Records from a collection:
=======
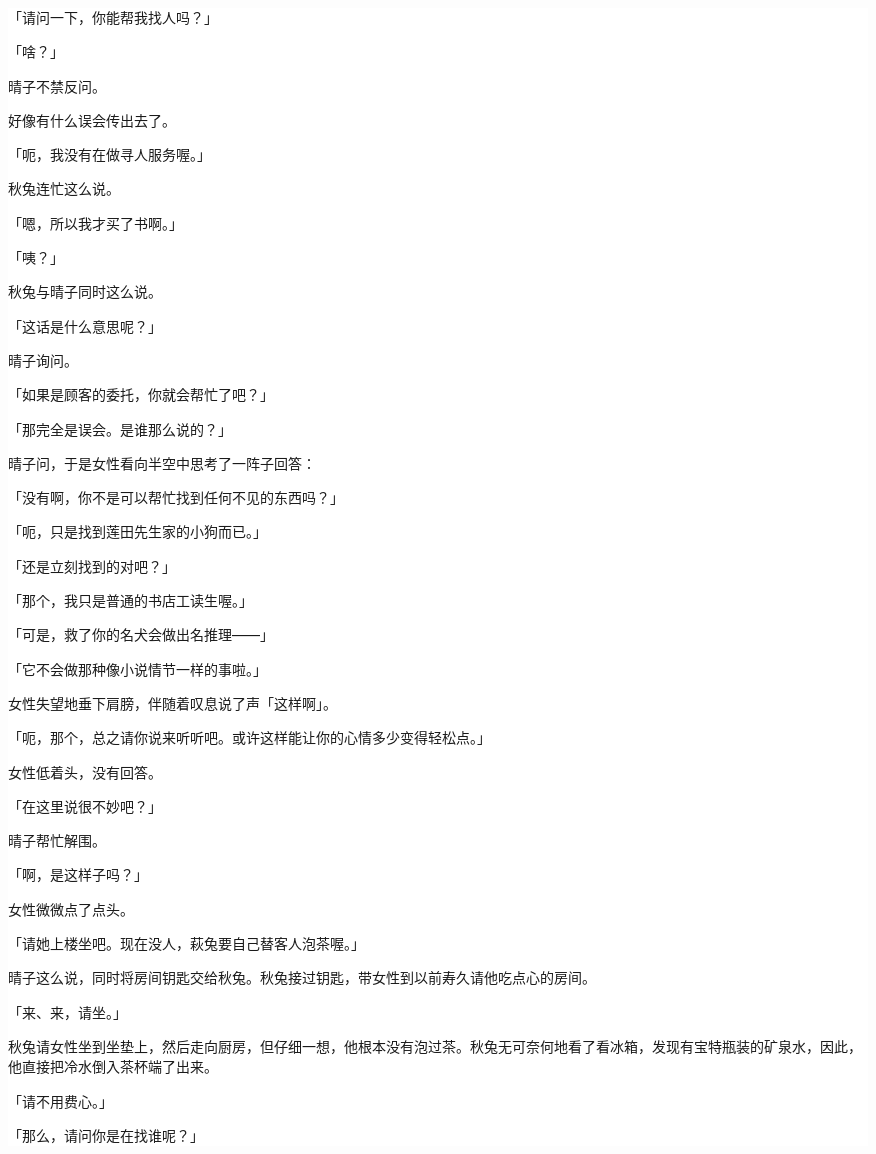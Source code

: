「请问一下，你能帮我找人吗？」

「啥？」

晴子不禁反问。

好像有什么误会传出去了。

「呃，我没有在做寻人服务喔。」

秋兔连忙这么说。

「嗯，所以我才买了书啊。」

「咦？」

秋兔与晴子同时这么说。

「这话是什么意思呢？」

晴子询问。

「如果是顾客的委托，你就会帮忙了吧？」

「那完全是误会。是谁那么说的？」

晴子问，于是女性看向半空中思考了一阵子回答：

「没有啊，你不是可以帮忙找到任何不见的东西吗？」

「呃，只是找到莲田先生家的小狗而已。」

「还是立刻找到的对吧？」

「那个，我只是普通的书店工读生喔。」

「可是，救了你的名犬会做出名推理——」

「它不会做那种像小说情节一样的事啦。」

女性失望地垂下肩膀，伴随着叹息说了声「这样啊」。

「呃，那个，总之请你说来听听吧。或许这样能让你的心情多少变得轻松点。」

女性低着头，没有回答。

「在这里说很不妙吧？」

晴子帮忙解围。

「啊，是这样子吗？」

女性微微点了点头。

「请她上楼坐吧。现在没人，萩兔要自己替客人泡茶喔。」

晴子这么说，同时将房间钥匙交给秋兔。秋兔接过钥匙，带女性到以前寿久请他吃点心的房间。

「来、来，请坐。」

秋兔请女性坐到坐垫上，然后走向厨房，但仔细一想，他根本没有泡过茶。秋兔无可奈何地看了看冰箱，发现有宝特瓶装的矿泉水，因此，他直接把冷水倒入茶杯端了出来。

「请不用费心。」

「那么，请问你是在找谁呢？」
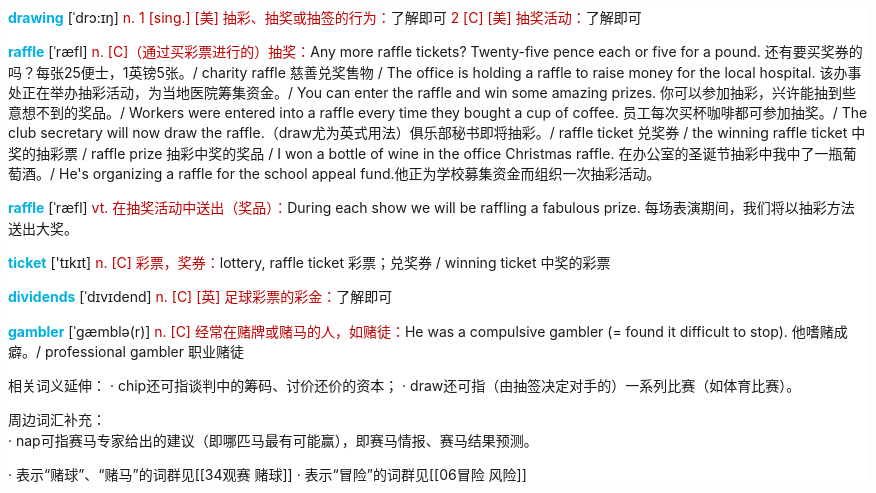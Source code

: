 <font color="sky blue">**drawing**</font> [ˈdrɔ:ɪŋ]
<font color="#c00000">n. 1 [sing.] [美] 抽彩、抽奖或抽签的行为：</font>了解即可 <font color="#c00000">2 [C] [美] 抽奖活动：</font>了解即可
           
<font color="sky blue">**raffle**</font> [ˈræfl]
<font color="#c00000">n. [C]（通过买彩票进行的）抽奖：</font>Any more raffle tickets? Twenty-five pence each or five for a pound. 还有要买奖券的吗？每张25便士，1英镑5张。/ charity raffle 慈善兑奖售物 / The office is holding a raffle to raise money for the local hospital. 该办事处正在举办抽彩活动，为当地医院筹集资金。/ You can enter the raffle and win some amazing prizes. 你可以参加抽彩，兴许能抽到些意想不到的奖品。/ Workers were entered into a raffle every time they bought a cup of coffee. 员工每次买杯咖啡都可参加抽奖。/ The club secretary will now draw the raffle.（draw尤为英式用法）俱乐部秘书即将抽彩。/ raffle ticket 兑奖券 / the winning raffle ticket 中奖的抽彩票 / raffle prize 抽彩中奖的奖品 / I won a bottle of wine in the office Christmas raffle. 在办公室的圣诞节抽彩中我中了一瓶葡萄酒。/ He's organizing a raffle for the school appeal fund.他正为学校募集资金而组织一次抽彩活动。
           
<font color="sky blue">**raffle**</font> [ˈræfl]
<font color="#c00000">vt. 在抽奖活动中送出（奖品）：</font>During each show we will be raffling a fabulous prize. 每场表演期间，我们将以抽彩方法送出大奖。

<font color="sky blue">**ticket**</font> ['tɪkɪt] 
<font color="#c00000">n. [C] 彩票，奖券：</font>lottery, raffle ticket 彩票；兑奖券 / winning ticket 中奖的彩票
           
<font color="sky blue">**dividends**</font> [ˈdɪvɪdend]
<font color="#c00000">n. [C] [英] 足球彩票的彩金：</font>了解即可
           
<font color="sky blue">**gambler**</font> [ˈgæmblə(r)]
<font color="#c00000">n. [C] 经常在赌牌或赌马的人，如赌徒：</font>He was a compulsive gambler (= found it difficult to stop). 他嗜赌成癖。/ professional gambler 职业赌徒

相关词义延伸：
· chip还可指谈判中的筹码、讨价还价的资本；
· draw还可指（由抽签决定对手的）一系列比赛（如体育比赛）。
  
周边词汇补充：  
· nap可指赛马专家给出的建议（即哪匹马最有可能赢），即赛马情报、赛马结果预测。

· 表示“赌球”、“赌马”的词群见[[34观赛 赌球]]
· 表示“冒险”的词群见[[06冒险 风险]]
=======
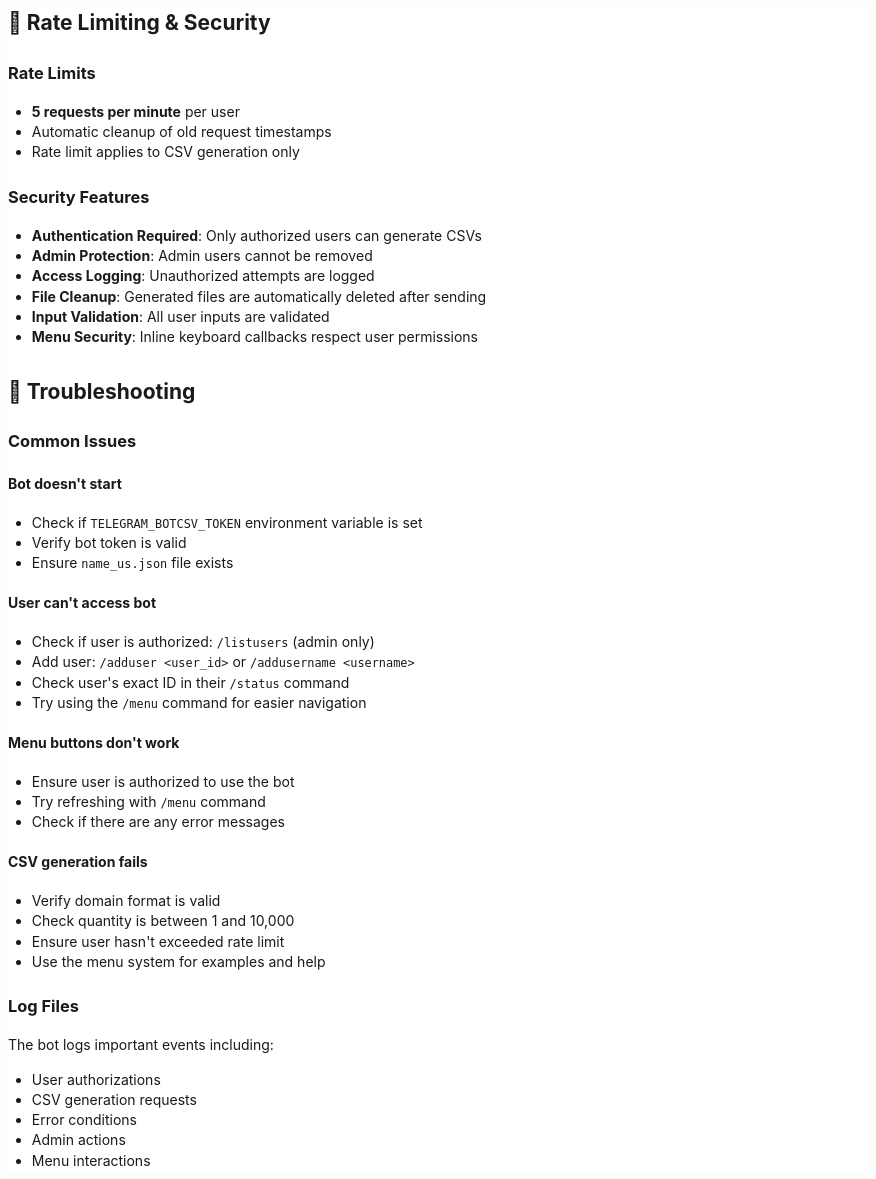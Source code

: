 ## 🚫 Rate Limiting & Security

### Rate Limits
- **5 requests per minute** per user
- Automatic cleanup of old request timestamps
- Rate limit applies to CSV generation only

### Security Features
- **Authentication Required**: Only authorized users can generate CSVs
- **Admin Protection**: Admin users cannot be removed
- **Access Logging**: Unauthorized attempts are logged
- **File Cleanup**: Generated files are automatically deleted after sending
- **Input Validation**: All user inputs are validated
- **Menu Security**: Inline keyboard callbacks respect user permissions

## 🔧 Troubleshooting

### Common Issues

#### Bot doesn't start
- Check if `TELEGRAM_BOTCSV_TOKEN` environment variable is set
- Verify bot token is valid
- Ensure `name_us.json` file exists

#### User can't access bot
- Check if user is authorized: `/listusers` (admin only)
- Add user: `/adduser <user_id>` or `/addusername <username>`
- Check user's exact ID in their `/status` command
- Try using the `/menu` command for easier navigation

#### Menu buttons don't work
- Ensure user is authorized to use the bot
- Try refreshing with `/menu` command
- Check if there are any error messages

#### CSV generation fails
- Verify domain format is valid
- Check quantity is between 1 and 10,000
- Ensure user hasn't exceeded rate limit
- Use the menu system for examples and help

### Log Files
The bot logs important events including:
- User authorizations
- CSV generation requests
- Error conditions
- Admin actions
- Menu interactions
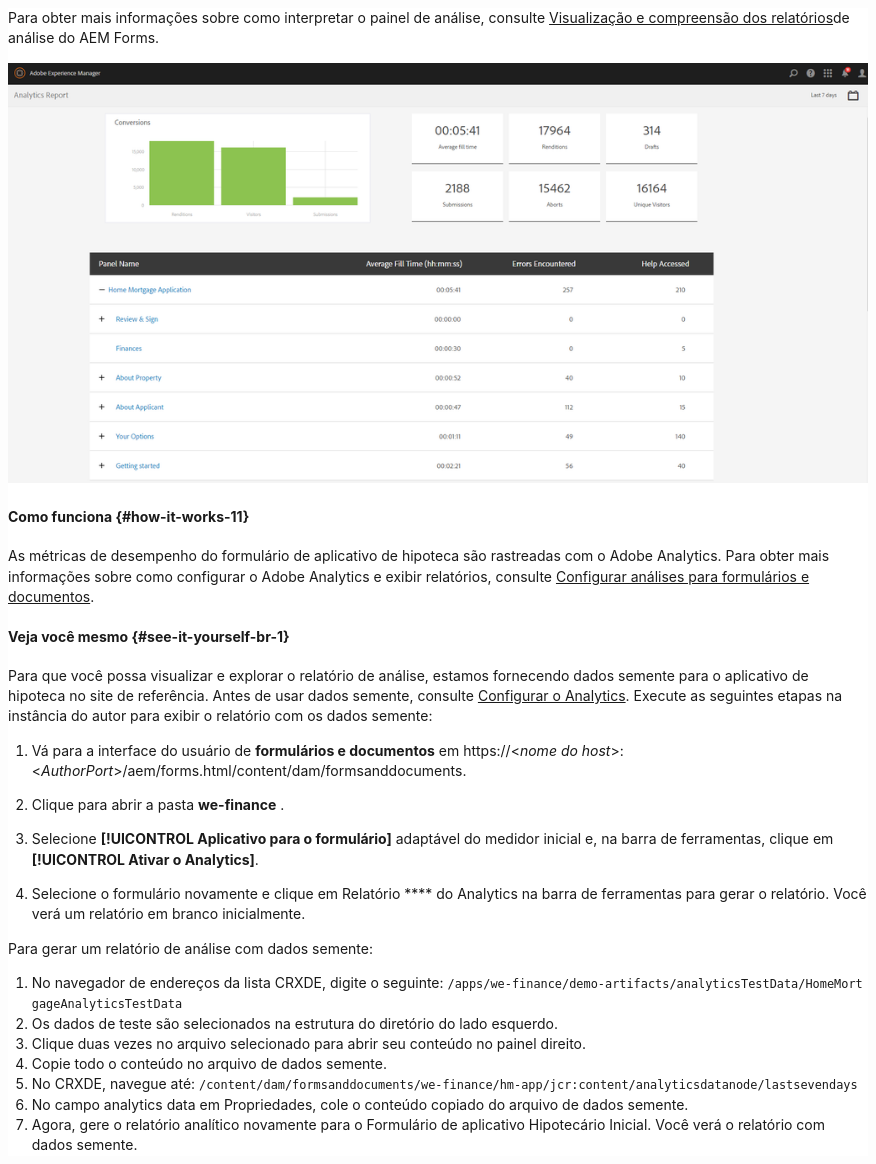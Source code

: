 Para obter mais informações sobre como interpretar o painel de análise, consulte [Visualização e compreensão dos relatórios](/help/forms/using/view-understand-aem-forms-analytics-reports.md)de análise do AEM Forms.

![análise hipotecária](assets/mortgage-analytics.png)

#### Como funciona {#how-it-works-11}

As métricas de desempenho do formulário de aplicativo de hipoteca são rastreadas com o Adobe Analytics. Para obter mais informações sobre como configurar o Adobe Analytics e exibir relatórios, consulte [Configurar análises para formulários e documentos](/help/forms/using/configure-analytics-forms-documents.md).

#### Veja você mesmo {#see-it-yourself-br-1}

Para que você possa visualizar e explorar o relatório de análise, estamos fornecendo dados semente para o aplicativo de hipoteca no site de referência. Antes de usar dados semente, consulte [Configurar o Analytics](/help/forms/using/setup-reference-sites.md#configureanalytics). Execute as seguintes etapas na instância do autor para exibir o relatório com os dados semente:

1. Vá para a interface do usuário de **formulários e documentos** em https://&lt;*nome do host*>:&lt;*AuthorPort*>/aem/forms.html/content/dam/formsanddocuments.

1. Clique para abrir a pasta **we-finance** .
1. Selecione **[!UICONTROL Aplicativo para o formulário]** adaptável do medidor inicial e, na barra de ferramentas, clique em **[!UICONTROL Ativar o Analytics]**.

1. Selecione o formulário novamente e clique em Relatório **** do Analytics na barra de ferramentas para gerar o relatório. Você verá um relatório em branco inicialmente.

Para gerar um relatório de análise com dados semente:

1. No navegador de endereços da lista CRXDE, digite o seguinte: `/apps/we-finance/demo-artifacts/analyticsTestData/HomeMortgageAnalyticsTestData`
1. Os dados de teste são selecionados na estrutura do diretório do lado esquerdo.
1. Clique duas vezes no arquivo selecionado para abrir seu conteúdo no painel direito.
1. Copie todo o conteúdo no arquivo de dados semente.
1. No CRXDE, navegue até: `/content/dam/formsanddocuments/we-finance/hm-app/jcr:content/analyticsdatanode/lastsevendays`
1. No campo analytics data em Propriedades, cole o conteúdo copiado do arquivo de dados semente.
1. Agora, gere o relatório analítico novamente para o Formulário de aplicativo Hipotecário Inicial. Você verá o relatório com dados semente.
=======
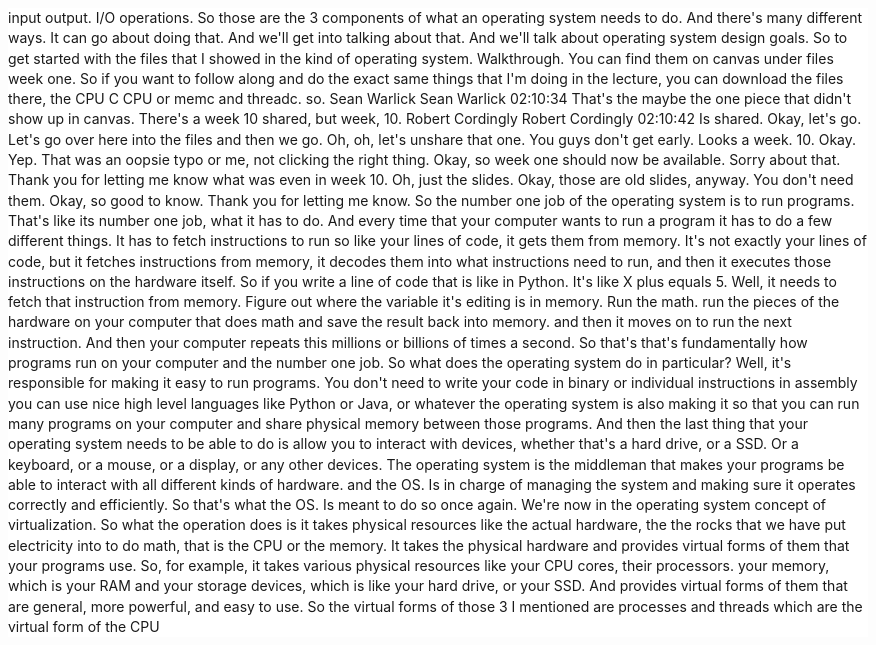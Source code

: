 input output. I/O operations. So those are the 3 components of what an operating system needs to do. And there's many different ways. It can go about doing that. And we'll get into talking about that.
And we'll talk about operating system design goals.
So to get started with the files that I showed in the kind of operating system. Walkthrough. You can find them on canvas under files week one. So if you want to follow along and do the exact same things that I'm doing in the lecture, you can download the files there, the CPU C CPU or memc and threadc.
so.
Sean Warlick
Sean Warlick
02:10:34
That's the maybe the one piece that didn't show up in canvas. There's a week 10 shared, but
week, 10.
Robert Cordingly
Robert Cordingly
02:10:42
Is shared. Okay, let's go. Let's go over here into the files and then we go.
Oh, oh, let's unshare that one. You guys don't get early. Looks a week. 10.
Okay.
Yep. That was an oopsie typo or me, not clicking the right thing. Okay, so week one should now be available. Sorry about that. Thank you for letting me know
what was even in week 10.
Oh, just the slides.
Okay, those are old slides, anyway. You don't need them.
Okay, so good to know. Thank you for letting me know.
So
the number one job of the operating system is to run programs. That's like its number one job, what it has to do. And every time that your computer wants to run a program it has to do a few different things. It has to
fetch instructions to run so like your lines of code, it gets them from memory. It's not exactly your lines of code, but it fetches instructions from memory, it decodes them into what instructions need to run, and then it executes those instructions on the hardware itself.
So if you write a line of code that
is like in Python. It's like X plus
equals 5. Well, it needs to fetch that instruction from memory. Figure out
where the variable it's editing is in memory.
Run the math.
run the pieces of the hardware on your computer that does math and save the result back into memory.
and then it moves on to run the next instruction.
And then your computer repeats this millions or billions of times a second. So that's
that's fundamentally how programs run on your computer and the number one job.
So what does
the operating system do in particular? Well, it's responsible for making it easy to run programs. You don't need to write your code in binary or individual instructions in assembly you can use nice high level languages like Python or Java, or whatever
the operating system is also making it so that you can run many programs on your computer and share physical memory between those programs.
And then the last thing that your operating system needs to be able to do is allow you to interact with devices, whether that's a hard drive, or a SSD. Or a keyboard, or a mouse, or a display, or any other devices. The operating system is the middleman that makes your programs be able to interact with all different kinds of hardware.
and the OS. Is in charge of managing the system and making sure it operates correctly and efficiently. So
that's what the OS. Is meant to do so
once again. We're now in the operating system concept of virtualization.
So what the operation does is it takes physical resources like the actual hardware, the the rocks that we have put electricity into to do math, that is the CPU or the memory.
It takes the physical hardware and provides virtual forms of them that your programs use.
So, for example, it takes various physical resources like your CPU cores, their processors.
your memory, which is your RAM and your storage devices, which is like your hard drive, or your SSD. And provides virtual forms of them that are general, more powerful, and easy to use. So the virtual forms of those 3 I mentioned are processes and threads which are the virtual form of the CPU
=======
*WORK ITEM*
Return each line above where the word "formsanddocuments" shows up.

*TASK OUTPUT*
1. Vá para a interface do usuário de **formulários e documentos** em https://&lt;*nome do host*>:&lt;*AuthorPort*>/aem/forms.html/content/dam/formsanddocuments.
1. No CRXDE, navegue até: `/content/dam/formsanddocuments/we-finance/hm-app/jcr:content/analyticsdatanode/lastsevendays`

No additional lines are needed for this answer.